Il faut comprendre que dans cette formule ‘hyper + conv. = nuke', que l'on pourrait réduire à une ‘hyperconv = nuke', il ne s'agit pas d'une égalité positive (chic ! un moyen de plus) mais d'une égalité liquidatrice parce que l' ‘hyperconv' est en réalité destinée à liquider le systématisme de l'emploi du nucléaire lorsqu'on entre dans une phase d'affrontement suprême. Selon cette perception, pour les Russes tels qu'ils sont dans l'évaluation qu'en fait l'esprit belliqueux américaniste-occidentaliste, l' ‘hyperconv' correspond dans la perception stratégique à une première frappe (‘first strike') de décapitation à laquelle il est impossible de riposter par du nucléaire sous peine d'un anéantissement réciproque où les Russes auraient l'"avantage" (!), – cela dans le langage hérité des bureaucraties du Strategic Air Command (voyez LeMay) telles que les a définies pour nous Daniel Ellsberg, – ici dans une citation de 1981 de l'amiral Roy L. Johnson, qui avait travaillé avec le SAC...
« Les gens du SAC n'ont jamais semblé se satisfaire du fait qu'il suffisait de tuer une fois. Ils voulaient tuer, tuer encore et encore ("tp kill, overkill, overkill"), parce que tout cela renforce le prestige du SAC, crée le besoin de davantage de forces, d'un budget plus important. (…) C'est ainsi qu'ils raisonnaient. »
On constate qu' aujourd'hui, ce "langage du SAC" est devenu, dans l'esprit de la chose, le langage courant de l'expression américaniste-occidentaliste... Les Russes l'ont vu venir et ont pu constater qu'il s'installait fermement quoique d'une façon imagée, entre ‘ Russiagate' et la "cancellation" de tout ce qui était, est et sera russe. Par conséquent, l'exécution du programme ‘hyperconv = nuke' est devenue une nécessité de survie pour empêcher un basculement dans le nucléaire total, réciproque et suicidaire.
Mon hypothèse est donc simplement que les Russes ont eu l'intuition de cela, instruits par l'évolution de leurs "partenaires" comme ils les appelaient encore. Ils ont réalisé l'intégration de cette pensée hautement philosophique et pathologique dans le développement de la physique et de la technologie vers l'hypersonique. Ils sont maîtres dans ce mélange de domaines en apparence si étrangers... Ils savent que l'apparence n'est qu'un miroir trompeur, et que la trajectoire américaniste-occidentaliste est de type "hobbésien" jusqu'à la folie, selon la démonstration de Diego Fernández Peychaux dans son essai « The Multitude in the Mirror: Hobbes on Power, Rhetoric, and Materialism »

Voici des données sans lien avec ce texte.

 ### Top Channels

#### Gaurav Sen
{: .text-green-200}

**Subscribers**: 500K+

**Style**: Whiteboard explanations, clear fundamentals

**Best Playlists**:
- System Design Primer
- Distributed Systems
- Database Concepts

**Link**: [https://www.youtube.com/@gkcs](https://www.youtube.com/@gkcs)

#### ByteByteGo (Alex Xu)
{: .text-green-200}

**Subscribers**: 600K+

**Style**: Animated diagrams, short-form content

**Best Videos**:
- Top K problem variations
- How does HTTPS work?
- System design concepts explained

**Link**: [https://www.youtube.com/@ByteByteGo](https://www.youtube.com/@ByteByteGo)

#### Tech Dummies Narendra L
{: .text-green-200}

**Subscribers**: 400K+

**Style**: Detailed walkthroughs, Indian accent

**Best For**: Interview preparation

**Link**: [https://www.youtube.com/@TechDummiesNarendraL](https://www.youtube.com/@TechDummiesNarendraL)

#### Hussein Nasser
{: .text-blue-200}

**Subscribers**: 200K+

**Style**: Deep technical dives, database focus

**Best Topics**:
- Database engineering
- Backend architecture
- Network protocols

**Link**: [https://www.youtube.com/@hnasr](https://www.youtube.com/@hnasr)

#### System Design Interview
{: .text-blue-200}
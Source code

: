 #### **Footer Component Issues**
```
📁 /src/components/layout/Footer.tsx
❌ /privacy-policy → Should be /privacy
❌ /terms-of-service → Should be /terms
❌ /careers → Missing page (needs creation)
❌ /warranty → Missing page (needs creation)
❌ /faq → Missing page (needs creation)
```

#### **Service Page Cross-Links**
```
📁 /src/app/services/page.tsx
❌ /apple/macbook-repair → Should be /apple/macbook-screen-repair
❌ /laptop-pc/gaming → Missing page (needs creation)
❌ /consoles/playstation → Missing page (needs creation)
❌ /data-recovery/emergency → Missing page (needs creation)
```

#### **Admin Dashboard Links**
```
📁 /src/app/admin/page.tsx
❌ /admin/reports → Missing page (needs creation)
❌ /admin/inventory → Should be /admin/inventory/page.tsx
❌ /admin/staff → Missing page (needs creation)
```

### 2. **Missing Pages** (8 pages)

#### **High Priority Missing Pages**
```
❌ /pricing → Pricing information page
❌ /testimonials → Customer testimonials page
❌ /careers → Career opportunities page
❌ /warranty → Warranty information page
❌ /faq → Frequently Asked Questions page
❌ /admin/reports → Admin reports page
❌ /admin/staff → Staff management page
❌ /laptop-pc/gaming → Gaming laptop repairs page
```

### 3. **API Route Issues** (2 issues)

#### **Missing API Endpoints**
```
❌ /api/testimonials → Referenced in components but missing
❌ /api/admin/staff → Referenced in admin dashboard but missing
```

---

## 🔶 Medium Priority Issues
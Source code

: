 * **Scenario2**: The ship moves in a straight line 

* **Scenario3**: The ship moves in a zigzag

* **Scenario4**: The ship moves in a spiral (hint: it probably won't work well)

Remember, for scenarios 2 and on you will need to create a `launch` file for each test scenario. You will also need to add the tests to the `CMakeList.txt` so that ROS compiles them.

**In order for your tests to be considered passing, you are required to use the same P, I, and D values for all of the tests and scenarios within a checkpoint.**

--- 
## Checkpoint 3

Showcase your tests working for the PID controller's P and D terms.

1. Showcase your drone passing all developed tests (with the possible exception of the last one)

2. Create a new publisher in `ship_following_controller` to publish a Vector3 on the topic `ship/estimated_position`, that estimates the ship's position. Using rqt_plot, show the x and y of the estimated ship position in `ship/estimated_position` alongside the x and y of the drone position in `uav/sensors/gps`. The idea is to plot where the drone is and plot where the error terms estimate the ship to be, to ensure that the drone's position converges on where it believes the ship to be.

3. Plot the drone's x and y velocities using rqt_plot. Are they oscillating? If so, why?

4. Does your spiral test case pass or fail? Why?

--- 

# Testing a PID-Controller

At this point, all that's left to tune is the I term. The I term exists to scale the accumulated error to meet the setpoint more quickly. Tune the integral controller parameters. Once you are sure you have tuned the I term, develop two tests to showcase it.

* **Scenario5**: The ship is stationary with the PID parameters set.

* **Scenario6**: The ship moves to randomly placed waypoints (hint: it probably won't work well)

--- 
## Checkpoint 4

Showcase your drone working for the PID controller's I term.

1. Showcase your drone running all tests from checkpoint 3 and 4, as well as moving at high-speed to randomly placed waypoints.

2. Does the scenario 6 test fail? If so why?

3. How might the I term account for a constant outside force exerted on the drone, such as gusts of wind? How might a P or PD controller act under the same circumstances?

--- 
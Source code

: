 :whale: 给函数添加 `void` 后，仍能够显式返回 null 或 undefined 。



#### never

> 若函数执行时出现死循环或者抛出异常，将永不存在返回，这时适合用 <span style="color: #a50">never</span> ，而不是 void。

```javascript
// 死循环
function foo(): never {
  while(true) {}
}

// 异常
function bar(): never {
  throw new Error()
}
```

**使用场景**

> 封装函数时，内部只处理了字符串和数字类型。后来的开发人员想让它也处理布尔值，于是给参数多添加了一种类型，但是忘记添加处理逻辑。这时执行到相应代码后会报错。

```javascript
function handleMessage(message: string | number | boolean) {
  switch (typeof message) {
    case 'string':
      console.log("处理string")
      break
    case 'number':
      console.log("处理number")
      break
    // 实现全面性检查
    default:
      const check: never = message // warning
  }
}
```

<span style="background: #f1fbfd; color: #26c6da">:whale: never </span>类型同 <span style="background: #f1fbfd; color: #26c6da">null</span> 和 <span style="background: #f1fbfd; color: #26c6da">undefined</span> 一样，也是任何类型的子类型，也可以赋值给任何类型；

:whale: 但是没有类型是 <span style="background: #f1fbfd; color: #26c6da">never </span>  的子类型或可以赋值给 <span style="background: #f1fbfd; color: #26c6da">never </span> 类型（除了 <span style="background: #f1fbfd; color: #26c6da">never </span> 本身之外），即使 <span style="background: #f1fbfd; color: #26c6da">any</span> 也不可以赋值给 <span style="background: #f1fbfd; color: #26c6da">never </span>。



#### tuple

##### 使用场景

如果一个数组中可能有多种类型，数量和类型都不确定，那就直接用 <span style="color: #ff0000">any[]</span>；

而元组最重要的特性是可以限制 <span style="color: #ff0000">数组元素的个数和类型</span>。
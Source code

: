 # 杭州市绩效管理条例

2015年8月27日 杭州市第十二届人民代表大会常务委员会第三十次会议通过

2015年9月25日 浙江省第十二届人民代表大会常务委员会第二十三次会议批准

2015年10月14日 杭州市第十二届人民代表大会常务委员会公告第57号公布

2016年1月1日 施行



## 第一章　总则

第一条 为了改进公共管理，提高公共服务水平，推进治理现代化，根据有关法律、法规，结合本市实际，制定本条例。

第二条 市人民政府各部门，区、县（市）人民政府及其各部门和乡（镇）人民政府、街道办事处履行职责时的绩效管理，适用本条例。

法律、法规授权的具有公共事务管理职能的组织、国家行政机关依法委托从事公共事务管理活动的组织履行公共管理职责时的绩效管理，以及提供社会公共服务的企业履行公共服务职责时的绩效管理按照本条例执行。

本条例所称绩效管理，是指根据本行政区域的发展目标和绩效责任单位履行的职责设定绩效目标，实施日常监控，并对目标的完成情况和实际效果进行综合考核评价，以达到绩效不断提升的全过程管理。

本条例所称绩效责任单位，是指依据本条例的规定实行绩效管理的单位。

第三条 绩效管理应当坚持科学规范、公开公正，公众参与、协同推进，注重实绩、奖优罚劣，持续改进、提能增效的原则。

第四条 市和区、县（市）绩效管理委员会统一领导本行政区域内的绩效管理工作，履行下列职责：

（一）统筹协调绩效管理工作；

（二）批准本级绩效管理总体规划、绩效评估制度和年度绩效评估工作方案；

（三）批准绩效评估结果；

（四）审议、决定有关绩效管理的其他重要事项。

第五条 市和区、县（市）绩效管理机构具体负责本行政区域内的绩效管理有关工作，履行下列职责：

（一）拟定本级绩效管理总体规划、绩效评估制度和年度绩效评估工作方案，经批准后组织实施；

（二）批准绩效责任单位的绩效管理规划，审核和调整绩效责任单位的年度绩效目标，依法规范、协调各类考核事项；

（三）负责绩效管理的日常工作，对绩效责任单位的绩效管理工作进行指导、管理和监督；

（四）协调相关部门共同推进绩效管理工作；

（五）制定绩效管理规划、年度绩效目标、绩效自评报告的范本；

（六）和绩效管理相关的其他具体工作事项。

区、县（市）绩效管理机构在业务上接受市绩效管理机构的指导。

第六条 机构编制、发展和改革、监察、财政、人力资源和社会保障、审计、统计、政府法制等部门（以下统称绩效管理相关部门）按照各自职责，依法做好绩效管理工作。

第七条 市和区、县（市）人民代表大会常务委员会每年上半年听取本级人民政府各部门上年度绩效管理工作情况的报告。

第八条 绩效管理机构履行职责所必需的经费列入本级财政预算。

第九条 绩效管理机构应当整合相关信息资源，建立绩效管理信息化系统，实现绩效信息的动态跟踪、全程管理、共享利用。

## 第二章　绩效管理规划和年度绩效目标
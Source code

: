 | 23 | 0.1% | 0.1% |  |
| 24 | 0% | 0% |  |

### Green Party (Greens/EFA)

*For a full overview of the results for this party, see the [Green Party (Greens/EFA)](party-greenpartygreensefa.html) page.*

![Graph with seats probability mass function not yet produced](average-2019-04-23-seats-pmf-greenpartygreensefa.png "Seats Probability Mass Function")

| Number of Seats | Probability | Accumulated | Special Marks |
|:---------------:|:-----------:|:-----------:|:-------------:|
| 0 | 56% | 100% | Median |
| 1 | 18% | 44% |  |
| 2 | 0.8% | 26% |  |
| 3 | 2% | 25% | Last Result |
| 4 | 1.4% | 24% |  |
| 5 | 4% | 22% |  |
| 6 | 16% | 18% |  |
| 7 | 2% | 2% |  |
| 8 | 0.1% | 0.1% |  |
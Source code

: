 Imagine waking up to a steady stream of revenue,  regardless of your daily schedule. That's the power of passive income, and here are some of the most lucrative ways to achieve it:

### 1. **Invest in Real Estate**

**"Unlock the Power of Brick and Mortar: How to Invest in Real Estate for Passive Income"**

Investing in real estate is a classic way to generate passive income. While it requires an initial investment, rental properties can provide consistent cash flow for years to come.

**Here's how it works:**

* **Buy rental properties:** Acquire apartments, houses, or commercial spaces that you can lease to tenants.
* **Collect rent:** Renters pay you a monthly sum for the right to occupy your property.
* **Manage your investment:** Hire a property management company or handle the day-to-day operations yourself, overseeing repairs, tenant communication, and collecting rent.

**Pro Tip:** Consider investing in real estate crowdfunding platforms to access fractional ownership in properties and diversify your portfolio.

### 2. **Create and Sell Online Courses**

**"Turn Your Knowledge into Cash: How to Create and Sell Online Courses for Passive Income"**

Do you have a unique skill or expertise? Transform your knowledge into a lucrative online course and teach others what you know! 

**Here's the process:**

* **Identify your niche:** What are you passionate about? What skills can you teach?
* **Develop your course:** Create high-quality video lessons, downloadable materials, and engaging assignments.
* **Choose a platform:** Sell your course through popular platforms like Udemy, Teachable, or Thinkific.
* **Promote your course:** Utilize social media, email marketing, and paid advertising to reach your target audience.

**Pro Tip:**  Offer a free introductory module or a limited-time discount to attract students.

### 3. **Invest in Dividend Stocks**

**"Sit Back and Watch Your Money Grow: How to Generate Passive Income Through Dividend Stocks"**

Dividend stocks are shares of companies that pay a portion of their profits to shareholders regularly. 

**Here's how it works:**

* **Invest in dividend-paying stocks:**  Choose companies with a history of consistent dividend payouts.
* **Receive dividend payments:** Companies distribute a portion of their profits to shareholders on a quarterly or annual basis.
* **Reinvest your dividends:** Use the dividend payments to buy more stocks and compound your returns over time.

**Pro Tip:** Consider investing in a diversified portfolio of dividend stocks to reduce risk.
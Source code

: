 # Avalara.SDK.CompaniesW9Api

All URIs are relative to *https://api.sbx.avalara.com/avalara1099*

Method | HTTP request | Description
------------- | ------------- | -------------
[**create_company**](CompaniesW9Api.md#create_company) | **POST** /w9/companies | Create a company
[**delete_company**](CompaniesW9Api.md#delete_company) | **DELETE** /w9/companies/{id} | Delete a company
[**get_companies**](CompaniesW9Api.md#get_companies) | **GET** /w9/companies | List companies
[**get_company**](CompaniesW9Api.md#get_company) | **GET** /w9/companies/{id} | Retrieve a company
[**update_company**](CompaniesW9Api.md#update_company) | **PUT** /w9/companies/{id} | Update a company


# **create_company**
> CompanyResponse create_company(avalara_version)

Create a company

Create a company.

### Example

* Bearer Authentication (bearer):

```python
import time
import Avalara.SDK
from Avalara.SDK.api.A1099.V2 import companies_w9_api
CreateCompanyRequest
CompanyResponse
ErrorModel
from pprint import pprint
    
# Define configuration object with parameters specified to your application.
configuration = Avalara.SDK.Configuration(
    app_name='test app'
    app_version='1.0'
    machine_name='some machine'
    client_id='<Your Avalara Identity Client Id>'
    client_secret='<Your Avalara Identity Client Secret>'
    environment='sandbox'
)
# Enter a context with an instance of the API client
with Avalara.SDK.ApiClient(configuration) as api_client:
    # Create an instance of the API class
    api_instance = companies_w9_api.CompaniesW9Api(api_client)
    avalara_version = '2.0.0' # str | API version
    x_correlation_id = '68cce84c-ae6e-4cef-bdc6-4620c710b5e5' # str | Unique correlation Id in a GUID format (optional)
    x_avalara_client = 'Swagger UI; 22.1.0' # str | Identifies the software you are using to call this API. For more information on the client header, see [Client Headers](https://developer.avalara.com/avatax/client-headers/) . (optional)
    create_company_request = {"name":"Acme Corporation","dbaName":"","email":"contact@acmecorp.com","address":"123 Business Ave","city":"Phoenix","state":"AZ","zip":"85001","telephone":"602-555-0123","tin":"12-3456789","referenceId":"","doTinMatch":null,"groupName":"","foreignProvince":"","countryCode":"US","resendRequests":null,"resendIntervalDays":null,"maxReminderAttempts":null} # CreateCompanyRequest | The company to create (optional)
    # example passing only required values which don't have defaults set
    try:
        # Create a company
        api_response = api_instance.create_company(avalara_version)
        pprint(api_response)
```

« Cet essai décrit le lien hobbesien entre matérialisme et rhétorique à travers la métaphore de la multitude. L'idée centrale est qu'il est impossible de comprendre la pratique politique voulue par Hobbes, qui découle de sa théorie du langage, si l'on ne pousse pas jusqu'à sa conclusion logique la relation que Hobbes décrit entre le matérialisme et l'éloquence des mots. »
... Remplacer "matérialisme" par "américanisme-occidentaliste" et "l'éloquence des mots" par "l'éloquence (extrêmement abondante) de l'overkill"). Le fil est ainsi rétabli, et l'usage du miroir comme moyen de tuer les Russes, les tuer encore et encore (‘overkill'). Dans cas, on comprend que les Russes ait cherché, ait trouvé et se soit précipité sur la formule ‘‘hyperconv'. Mon hypothèse est que s'ils n'ont pas songé à tout cela en réalisant cette avancée "technologique", ils peuvent aujourd'hui y songer avec tous les éléments du problème en leur possession. La question de Lavrov en 2012 ("sont-ils hystériques ?") a largement reçu une réponse.